Les Halles de Schaerbeek, tout d’abord, parce qu’il faut se rappeler qu’au début, le projet des Halles était celui d’une place publique vivante et indisciplinée. 41 ans et de grosses rénovations ont rendu ce lieu bien hermétique et en ont restreint les usages. Le bureau d’architecture V+ sur notre invitation a opéré, calculé et estimé une « dé-rénovation » radicale des Halles afin de les rendre plus ouvertes, en enlevant des portes, des murs, des cloisons. Cette « dé-rénovation » organisée « collectivement » transforme les Halles, en démultiplie les usages et les rend plus polyvalentes et plus en prise avec leur territoire.
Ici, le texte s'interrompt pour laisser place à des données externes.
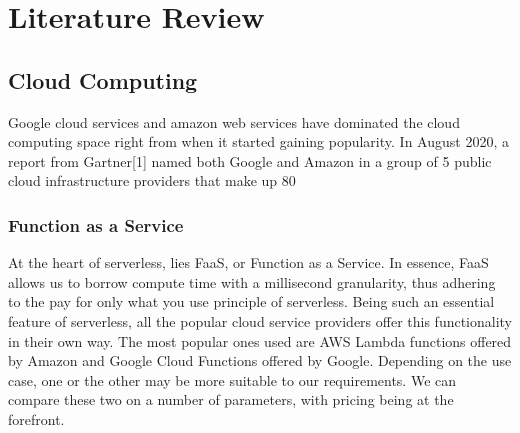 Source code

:%
%
\chapter{Literature Review}%
%
\label{chapter:literature_review}

\section{Cloud Computing}
Google cloud services and amazon web services have dominated the cloud computing space right from when it started gaining popularity. In August 2020, a report from Gartner[1] named both Google and Amazon in a group of 5 public cloud infrastructure providers that make up 80%

\subsection{Function as a Service}

At the heart of serverless, lies FaaS, or Function as a Service. In essence, FaaS allows us to borrow compute time with a millisecond granularity, thus adhering to the pay for only what you use principle of serverless. Being such an essential feature of serverless, all the popular cloud service providers offer this functionality in their own way. The most popular ones used are AWS Lambda functions offered by Amazon and Google Cloud Functions offered by Google. Depending on the use case, one or the other may be more suitable to our requirements. We can compare these two on a number of parameters, with pricing being at the forefront.

\bigskip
La grande halle peut renouer avec son usage premier en abritant un grand marché mais également accueillir des spectacles en journée. La petite halle devient la cafétéria dans laquelle il s’agit de mettre à l’honneur la cuisine des mères du quartier, véritable patrimoine qui n’a pas encore de lieu de transmission. La petite halle pourrait également redevenir un haut-lieu du théâtre jeune public. L’entresol qui s’y prête parfaitement garderait les usages actuels, soit des concerts et des présentations nocturnes. La maison mitoyenne qui sert actuellement de bureau devient le siège de groupes de travail qui s’articulent en pôles et abordent chacun des questions urgentes que nous avons identifiées.
Pôle Arts et Narrations. Un pôle pour questionner le décalage entre le niveau d’excellence technique des artistes contemporains toutes disciplines confondues et le peu de nouveautés dans le domaine ; pour retisser des liens entre art et lutte sociale, et en inventer de nouvelles formes.
Pôle Colonial et Post-colonial. Pôle majeur tant l’urgence en la matière est grande.
Il s’agit ici d’entamer un chantier sans précédant, constituer une archive des mouvements et musiques urbaines et des questions coloniales et post-coloniales.
Pôle Stratégies digitales. L’informatique a aujourd’hui une place primordiale dans nos vies et ses effets sont innombrables à tous points de vue. Le travail à mettre en œuvre est très large que ce soit pour penser les questions de libertés et de contrôle, les nouvelles formes de subjectivités liées aux jeux vidéos ou encore la place et les effets des réseaux sociaux.
Pôle Écologies et Résistances. Penser les luttes écologiques différemment en les reconnectant à des enjeux sociaux. Il s’agit de « mettre en commun des cultures d’opposition et d’alternative, de réaliser un vaste programme de transmission de l’histoire des luttes ».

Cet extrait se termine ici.